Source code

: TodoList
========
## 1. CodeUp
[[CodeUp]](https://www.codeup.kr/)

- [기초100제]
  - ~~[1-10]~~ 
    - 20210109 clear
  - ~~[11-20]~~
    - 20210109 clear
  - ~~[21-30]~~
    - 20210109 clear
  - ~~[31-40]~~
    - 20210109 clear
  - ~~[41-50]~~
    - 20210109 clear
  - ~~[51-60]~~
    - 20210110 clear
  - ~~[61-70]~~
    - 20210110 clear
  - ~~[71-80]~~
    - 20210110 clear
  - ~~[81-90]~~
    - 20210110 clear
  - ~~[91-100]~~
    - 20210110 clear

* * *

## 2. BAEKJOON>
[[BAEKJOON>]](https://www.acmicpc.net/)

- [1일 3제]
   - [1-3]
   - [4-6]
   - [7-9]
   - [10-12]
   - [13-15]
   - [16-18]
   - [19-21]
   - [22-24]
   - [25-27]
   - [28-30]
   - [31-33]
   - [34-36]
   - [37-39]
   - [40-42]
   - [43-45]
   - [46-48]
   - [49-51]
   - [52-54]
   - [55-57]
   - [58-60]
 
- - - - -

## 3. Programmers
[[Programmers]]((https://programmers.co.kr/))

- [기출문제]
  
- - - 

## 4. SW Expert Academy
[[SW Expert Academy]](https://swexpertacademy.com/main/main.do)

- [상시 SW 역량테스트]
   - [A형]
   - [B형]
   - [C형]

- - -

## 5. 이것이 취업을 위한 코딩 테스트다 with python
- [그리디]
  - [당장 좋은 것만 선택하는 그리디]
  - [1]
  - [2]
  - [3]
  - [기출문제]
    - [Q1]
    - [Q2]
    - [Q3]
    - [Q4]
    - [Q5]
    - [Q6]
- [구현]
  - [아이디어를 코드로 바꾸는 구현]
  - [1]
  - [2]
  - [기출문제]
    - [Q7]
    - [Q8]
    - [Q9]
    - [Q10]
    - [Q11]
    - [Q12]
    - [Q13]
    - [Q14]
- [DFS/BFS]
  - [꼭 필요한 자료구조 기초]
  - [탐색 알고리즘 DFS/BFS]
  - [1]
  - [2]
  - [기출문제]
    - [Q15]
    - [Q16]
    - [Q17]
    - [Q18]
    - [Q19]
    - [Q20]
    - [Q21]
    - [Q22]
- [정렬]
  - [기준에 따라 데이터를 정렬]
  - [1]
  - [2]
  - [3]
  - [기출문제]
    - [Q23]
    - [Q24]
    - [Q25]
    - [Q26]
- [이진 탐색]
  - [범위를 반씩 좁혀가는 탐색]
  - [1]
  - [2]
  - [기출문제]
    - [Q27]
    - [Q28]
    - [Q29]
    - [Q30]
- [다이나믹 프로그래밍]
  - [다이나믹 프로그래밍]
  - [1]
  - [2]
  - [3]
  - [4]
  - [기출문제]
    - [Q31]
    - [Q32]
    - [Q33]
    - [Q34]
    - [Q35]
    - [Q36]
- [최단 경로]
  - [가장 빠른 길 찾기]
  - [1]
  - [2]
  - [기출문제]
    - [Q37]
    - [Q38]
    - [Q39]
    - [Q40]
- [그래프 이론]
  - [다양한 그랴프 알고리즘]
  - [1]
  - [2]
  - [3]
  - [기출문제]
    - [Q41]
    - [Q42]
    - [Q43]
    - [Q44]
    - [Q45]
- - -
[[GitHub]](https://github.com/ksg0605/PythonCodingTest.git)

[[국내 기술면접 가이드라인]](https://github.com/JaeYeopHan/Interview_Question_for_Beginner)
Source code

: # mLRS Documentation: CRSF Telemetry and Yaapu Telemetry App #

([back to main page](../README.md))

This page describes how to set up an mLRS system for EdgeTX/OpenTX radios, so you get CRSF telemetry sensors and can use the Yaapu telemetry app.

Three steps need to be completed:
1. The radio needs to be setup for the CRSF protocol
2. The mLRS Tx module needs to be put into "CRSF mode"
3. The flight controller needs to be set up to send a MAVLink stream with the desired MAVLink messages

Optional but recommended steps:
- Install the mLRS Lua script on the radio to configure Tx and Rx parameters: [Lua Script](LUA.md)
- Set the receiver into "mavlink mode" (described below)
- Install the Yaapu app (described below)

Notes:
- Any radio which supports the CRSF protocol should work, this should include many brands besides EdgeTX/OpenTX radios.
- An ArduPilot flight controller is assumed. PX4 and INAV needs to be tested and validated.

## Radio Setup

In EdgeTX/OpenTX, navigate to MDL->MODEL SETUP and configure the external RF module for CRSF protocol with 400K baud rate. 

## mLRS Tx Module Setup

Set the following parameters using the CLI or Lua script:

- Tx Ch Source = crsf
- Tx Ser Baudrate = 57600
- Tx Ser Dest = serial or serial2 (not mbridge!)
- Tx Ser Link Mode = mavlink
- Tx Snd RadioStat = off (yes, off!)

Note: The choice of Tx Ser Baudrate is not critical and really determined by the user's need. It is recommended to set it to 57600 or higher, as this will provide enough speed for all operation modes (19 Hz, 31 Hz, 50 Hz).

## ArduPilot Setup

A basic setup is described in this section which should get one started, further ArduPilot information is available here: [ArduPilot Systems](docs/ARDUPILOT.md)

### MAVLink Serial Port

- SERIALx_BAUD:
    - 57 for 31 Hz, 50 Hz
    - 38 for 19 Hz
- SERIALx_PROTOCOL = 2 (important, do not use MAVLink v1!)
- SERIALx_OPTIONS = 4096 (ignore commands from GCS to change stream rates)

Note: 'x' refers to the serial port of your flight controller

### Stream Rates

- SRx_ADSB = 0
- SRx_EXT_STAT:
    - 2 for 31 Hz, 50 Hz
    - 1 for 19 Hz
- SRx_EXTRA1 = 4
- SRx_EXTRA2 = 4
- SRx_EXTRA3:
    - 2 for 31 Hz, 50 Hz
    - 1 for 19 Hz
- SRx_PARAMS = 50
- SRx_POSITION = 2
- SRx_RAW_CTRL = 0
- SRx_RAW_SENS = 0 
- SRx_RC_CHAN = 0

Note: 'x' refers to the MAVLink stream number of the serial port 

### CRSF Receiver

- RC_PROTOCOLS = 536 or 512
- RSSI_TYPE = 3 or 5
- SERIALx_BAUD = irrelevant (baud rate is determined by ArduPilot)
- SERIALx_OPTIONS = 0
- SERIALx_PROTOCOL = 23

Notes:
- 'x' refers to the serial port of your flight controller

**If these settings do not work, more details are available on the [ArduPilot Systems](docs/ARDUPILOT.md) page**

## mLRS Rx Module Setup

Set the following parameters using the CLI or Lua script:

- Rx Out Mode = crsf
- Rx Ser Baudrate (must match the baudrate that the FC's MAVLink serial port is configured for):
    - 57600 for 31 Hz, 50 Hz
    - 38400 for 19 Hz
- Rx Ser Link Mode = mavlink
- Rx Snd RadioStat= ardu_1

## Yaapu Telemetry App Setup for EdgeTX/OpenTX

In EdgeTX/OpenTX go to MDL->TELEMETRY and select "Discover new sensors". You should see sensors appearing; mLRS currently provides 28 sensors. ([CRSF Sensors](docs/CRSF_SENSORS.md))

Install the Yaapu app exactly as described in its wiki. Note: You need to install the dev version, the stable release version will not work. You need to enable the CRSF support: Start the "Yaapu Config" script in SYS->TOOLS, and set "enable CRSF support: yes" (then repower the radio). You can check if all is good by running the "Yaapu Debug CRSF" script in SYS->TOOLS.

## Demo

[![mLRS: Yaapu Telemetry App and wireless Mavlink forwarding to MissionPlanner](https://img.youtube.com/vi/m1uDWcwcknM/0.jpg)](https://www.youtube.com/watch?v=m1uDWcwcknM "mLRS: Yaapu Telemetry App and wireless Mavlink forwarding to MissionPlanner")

════════════════════

- [Problem to solve]: Give back exactly the lines of the listing above that run from the line with "A basic setup" to the line with "Note: 'x' refers to the serial", inclusive.

- [Solution to this exercise]:
A basic setup is described in this section which should get one started, further ArduPilot information is available here: [ArduPilot Systems](docs/ARDUPILOT.md)

### MAVLink Serial Port

- SERIALx_BAUD:
    - 57 for 31 Hz, 50 Hz
    - 38 for 19 Hz
- SERIALx_PROTOCOL = 2 (important, do not use MAVLink v1!)
- SERIALx_OPTIONS = 4096 (ignore commands from GCS to change stream rates)

Note: 'x' refers to the serial port of your flight controller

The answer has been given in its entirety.